Work required: Retype the data below, every word of it, exactly.

(Items from a dataset)

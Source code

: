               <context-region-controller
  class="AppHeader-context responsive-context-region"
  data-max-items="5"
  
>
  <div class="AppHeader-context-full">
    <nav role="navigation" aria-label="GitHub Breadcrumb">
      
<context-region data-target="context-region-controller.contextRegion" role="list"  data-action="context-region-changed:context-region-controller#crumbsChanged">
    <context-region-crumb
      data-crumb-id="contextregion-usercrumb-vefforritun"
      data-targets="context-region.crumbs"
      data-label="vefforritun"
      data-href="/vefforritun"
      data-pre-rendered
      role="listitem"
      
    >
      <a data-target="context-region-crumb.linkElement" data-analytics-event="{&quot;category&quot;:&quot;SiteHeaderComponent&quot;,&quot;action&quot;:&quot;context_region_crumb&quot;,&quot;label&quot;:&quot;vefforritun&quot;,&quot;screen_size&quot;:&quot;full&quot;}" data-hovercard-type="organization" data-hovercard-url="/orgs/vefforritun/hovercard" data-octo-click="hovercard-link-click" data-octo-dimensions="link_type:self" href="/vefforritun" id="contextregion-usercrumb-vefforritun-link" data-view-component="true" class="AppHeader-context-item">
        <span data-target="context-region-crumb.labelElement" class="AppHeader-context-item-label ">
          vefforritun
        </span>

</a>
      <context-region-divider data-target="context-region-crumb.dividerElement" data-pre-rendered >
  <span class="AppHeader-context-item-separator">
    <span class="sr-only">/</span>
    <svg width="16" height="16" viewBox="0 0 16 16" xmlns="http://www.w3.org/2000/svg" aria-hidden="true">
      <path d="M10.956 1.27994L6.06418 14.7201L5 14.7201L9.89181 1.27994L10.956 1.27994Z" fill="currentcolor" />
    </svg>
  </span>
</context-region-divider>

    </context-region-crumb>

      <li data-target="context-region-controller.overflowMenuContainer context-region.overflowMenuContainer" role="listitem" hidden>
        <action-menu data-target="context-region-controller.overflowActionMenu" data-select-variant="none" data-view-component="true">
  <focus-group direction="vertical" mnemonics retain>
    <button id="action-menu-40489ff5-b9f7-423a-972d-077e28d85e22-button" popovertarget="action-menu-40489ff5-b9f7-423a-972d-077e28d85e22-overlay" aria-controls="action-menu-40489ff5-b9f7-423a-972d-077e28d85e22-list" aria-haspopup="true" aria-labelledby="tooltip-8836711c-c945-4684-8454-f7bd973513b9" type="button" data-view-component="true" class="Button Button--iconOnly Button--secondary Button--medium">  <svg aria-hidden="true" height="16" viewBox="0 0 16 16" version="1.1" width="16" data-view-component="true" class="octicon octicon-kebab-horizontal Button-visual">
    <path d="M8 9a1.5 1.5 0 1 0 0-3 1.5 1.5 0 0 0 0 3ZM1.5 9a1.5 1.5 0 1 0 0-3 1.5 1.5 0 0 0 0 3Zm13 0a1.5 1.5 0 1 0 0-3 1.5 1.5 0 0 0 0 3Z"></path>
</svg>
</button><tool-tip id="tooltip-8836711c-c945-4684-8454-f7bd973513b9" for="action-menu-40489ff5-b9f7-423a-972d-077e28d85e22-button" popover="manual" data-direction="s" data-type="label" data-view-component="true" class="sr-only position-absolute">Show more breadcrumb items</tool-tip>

Written answer:
Source code

:               <context-region-controller
  class="AppHeader-context responsive-context-region"
  data-max-items="5"
  
>
  <div class="AppHeader-context-full">
    <nav role="navigation" aria-label="GitHub Breadcrumb">
      
<context-region data-target="context-region-controller.contextRegion" role="list"  data-action="context-region-changed:context-region-controller#crumbsChanged">
    <context-region-crumb
      data-crumb-id="contextregion-usercrumb-vefforritun"
      data-targets="context-region.crumbs"
      data-label="vefforritun"
      data-href="/vefforritun"
      data-pre-rendered
      role="listitem"
      
    >
      <a data-target="context-region-crumb.linkElement" data-analytics-event="{&quot;category&quot;:&quot;SiteHeaderComponent&quot;,&quot;action&quot;:&quot;context_region_crumb&quot;,&quot;label&quot;:&quot;vefforritun&quot;,&quot;screen_size&quot;:&quot;full&quot;}" data-hovercard-type="organization" data-hovercard-url="/orgs/vefforritun/hovercard" data-octo-click="hovercard-link-click" data-octo-dimensions="link_type:self" href="/vefforritun" id="contextregion-usercrumb-vefforritun-link" data-view-component="true" class="AppHeader-context-item">
        <span data-target="context-region-crumb.labelElement" class="AppHeader-context-item-label ">
          vefforritun
        </span>

</a>
      <context-region-divider data-target="context-region-crumb.dividerElement" data-pre-rendered >
  <span class="AppHeader-context-item-separator">
    <span class="sr-only">/</span>
    <svg width="16" height="16" viewBox="0 0 16 16" xmlns="http://www.w3.org/2000/svg" aria-hidden="true">
      <path d="M10.956 1.27994L6.06418 14.7201L5 14.7201L9.89181 1.27994L10.956 1.27994Z" fill="currentcolor" />
    </svg>
  </span>
</context-region-divider>

    </context-region-crumb>

      <li data-target="context-region-controller.overflowMenuContainer context-region.overflowMenuContainer" role="listitem" hidden>
        <action-menu data-target="context-region-controller.overflowActionMenu" data-select-variant="none" data-view-component="true">
  <focus-group direction="vertical" mnemonics retain>
    <button id="action-menu-40489ff5-b9f7-423a-972d-077e28d85e22-button" popovertarget="action-menu-40489ff5-b9f7-423a-972d-077e28d85e22-overlay" aria-controls="action-menu-40489ff5-b9f7-423a-972d-077e28d85e22-list" aria-haspopup="true" aria-labelledby="tooltip-8836711c-c945-4684-8454-f7bd973513b9" type="button" data-view-component="true" class="Button Button--iconOnly Button--secondary Button--medium">  <svg aria-hidden="true" height="16" viewBox="0 0 16 16" version="1.1" width="16" data-view-component="true" class="octicon octicon-kebab-horizontal Button-visual">
    <path d="M8 9a1.5 1.5 0 1 0 0-3 1.5 1.5 0 0 0 0 3ZM1.5 9a1.5 1.5 0 1 0 0-3 1.5 1.5 0 0 0 0 3Zm13 0a1.5 1.5 0 1 0 0-3 1.5 1.5 0 0 0 0 3Z"></path>
</svg>
</button><tool-tip id="tooltip-8836711c-c945-4684-8454-f7bd973513b9" for="action-menu-40489ff5-b9f7-423a-972d-077e28d85e22-button" popover="manual" data-direction="s" data-type="label" data-view-component="true" class="sr-only position-absolute">Show more breadcrumb items</tool-tip>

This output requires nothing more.